Girls learn from an early age the role of women in this society, looking after their younger siblings and helping around the house. Boys often have to look after their father's cattle and sometimes even can be seen along the roads trying to sell handcrafted wooden bowls made by their relatives, attractive dishes with different coloured wood; they may perform impromptu "sibhaca" dancing to attract customers.

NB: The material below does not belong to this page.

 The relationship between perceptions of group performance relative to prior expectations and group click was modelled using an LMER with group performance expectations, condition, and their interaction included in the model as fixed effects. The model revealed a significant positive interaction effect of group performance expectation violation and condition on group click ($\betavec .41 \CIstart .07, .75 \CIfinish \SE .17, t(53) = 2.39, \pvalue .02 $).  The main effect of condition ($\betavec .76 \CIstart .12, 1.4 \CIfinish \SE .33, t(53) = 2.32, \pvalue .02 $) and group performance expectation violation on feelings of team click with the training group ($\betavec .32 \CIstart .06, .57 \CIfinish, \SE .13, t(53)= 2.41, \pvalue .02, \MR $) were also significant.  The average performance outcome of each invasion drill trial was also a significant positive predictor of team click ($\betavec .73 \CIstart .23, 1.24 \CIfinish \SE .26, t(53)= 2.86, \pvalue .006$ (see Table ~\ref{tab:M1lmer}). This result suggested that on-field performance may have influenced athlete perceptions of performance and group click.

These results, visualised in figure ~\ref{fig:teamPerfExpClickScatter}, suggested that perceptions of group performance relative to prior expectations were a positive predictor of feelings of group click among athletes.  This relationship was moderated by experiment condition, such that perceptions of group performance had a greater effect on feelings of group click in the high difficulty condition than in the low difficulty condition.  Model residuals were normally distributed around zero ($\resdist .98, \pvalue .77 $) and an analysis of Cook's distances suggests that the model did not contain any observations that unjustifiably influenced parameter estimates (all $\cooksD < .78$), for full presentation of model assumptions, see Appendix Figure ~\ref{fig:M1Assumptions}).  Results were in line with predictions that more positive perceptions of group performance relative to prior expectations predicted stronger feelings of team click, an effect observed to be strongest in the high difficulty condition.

Swazi children generally seem very well adjusted and know their place in society from an early age; they are involved in the traditions from an early age too. Although girls nowadays wear store-bought dresses, small girls can often be seen wearing the traditional "luvadla" skirts and, when a bit older, participate in the "uMhlanga" (Reed Dance) and uMcwasho age-grade ceremonies wearing the "indlamu", a very brief skirt decorated with beads. Young boys, who often dress only in the "emajobo" loin covering consisting of two pieces of animal skin, can be seen looking after their father's cattle and at the iNcwala First fruits ceremony. When the Swazi army was established, boys in miniature uniforms with toy rifles could be seen soon afterwards.
Children are the same all over the world and in Swaziland too, childhood is a time of play and learn. Although many families are financially poor and there is no money to buy toys, kids are never bored: they make their own. It is quite common to see boys pushing cars, cleverly made from iron wire, with a working steering mechanism and running on wheels made from shoe-polish tins. Trolleys, with which they may race downhill, are made with ball-bearing assemblies for wheels and there are many other examples of ingenious contraptions made from discarded materials.
But they are also quite early given responsibilities and of course there is school which is taken very seriously: school fees have to be paid by parents who can hardly afford it, not everyone out of a family may be able to go to school as a result and the children are therefore expected to do their very best. They learn at a very early age to respect their elders and to obey their older siblings as well. Recently however many children have had to accept responsibility running whole households as a result of the tragic AIDS epidemic that has devastated the country long after these photos were taken.